**PROVIDED RECORDS**:
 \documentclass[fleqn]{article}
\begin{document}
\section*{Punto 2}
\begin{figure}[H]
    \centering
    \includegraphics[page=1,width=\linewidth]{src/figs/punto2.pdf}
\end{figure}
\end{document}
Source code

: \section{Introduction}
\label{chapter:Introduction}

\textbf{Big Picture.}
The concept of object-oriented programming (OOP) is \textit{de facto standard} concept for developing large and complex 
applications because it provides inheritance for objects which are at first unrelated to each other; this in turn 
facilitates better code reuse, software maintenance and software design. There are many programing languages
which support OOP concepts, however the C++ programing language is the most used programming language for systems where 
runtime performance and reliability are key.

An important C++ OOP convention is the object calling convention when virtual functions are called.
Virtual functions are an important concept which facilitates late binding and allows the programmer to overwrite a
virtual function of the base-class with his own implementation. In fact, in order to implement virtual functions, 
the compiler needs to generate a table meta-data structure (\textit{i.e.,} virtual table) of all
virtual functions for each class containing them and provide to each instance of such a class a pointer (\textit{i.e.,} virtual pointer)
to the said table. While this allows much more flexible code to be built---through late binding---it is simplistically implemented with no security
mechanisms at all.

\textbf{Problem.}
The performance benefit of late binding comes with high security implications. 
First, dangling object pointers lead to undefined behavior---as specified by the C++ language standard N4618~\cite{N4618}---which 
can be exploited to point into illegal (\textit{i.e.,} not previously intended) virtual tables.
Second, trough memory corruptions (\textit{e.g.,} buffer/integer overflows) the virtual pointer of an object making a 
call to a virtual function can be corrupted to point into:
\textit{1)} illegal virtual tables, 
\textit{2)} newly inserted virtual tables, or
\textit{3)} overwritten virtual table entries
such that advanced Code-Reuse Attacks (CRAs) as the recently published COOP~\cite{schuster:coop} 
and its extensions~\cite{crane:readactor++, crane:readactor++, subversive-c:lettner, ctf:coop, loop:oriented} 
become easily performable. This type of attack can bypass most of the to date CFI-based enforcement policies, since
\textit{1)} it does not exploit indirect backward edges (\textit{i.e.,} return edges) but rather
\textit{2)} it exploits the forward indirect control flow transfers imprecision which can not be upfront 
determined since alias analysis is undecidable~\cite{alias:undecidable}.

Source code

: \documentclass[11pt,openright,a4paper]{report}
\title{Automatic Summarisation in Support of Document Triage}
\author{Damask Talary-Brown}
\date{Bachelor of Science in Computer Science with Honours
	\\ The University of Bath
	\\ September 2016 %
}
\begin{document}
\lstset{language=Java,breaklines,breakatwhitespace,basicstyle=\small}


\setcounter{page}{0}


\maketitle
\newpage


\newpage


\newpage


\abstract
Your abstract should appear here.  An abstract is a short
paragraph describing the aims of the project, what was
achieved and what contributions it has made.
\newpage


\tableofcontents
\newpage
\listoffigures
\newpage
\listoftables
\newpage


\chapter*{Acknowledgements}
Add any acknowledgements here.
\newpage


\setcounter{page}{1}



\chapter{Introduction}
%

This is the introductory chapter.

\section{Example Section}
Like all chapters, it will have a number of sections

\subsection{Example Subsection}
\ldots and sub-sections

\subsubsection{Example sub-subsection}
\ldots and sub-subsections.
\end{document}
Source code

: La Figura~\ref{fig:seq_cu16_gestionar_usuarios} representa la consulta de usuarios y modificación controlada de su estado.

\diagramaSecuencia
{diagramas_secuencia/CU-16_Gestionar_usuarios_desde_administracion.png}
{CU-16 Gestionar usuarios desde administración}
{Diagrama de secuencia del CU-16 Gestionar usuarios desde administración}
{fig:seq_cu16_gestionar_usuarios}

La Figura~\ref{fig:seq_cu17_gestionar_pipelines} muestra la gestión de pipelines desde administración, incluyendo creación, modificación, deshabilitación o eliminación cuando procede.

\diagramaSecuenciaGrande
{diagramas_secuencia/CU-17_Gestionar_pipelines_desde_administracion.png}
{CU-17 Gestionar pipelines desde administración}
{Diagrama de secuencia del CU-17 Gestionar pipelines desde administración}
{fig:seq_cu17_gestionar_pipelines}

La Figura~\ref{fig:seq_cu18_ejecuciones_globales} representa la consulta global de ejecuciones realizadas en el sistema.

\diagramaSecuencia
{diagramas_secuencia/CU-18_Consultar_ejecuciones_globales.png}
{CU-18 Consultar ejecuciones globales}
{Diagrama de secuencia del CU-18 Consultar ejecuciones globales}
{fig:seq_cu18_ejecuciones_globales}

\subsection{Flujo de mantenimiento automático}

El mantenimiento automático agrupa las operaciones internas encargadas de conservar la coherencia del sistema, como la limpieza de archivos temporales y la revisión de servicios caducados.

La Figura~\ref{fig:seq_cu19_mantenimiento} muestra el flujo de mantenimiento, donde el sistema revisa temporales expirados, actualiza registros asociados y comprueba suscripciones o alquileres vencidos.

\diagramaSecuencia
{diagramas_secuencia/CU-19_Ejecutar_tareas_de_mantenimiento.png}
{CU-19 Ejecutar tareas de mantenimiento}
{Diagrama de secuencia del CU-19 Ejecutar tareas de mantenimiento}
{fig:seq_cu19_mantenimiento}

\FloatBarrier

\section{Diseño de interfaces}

**PROBLEM REQUIREMENTS**: Nothing may change. Retype all of the entries.

**ANSWER FOR THIS EXERCISE**:
 \documentclass[fleqn]{article}
\begin{document}
\section*{Punto 2}
\begin{figure}[H]
    \centering
    \includegraphics[page=1,width=\linewidth]{src/figs/punto2.pdf}
\end{figure}
\end{document}
Source code

: \section{Introduction}
\label{chapter:Introduction}

\textbf{Big Picture.}
The concept of object-oriented programming (OOP) is \textit{de facto standard} concept for developing large and complex 
applications because it provides inheritance for objects which are at first unrelated to each other; this in turn 
facilitates better code reuse, software maintenance and software design. There are many programing languages
which support OOP concepts, however the C++ programing language is the most used programming language for systems where 
runtime performance and reliability are key.

An important C++ OOP convention is the object calling convention when virtual functions are called.
Virtual functions are an important concept which facilitates late binding and allows the programmer to overwrite a
virtual function of the base-class with his own implementation. In fact, in order to implement virtual functions, 
the compiler needs to generate a table meta-data structure (\textit{i.e.,} virtual table) of all
virtual functions for each class containing them and provide to each instance of such a class a pointer (\textit{i.e.,} virtual pointer)
to the said table. While this allows much more flexible code to be built---through late binding---it is simplistically implemented with no security
mechanisms at all.

\textbf{Problem.}
The performance benefit of late binding comes with high security implications. 
First, dangling object pointers lead to undefined behavior---as specified by the C++ language standard N4618~\cite{N4618}---which 
can be exploited to point into illegal (\textit{i.e.,} not previously intended) virtual tables.
Second, trough memory corruptions (\textit{e.g.,} buffer/integer overflows) the virtual pointer of an object making a 
call to a virtual function can be corrupted to point into:
\textit{1)} illegal virtual tables, 
\textit{2)} newly inserted virtual tables, or
\textit{3)} overwritten virtual table entries
such that advanced Code-Reuse Attacks (CRAs) as the recently published COOP~\cite{schuster:coop} 
and its extensions~\cite{crane:readactor++, crane:readactor++, subversive-c:lettner, ctf:coop, loop:oriented} 
become easily performable. This type of attack can bypass most of the to date CFI-based enforcement policies, since
\textit{1)} it does not exploit indirect backward edges (\textit{i.e.,} return edges) but rather
\textit{2)} it exploits the forward indirect control flow transfers imprecision which can not be upfront 
determined since alias analysis is undecidable~\cite{alias:undecidable}.

Source code

: \documentclass[11pt,openright,a4paper]{report}
\title{Automatic Summarisation in Support of Document Triage}
\author{Damask Talary-Brown}
\date{Bachelor of Science in Computer Science with Honours
	\\ The University of Bath
	\\ September 2016 %
}
\begin{document}
\lstset{language=Java,breaklines,breakatwhitespace,basicstyle=\small}


\setcounter{page}{0}


\maketitle
\newpage


\newpage


\newpage


\abstract
Your abstract should appear here.  An abstract is a short
paragraph describing the aims of the project, what was
achieved and what contributions it has made.
\newpage


\tableofcontents
\newpage
\listoffigures
\newpage
\listoftables
\newpage


\chapter*{Acknowledgements}
Add any acknowledgements here.
\newpage


\setcounter{page}{1}



\chapter{Introduction}
%

This is the introductory chapter.

\section{Example Section}
Like all chapters, it will have a number of sections

\subsection{Example Subsection}
\ldots and sub-sections

\subsubsection{Example sub-subsection}
\ldots and sub-subsections.
\end{document}
Source code

: La Figura~\ref{fig:seq_cu16_gestionar_usuarios} representa la consulta de usuarios y modificación controlada de su estado.

\diagramaSecuencia
{diagramas_secuencia/CU-16_Gestionar_usuarios_desde_administracion.png}
{CU-16 Gestionar usuarios desde administración}
{Diagrama de secuencia del CU-16 Gestionar usuarios desde administración}
{fig:seq_cu16_gestionar_usuarios}

La Figura~\ref{fig:seq_cu17_gestionar_pipelines} muestra la gestión de pipelines desde administración, incluyendo creación, modificación, deshabilitación o eliminación cuando procede.

\diagramaSecuenciaGrande
{diagramas_secuencia/CU-17_Gestionar_pipelines_desde_administracion.png}
{CU-17 Gestionar pipelines desde administración}
{Diagrama de secuencia del CU-17 Gestionar pipelines desde administración}
{fig:seq_cu17_gestionar_pipelines}

La Figura~\ref{fig:seq_cu18_ejecuciones_globales} representa la consulta global de ejecuciones realizadas en el sistema.

\diagramaSecuencia
{diagramas_secuencia/CU-18_Consultar_ejecuciones_globales.png}
{CU-18 Consultar ejecuciones globales}
{Diagrama de secuencia del CU-18 Consultar ejecuciones globales}
{fig:seq_cu18_ejecuciones_globales}

\subsection{Flujo de mantenimiento automático}

El mantenimiento automático agrupa las operaciones internas encargadas de conservar la coherencia del sistema, como la limpieza de archivos temporales y la revisión de servicios caducados.

La Figura~\ref{fig:seq_cu19_mantenimiento} muestra el flujo de mantenimiento, donde el sistema revisa temporales expirados, actualiza registros asociados y comprueba suscripciones o alquileres vencidos.

\diagramaSecuencia
{diagramas_secuencia/CU-19_Ejecutar_tareas_de_mantenimiento.png}
{CU-19 Ejecutar tareas de mantenimiento}
{Diagrama de secuencia del CU-19 Ejecutar tareas de mantenimiento}
{fig:seq_cu19_mantenimiento}

\FloatBarrier

\section{Diseño de interfaces}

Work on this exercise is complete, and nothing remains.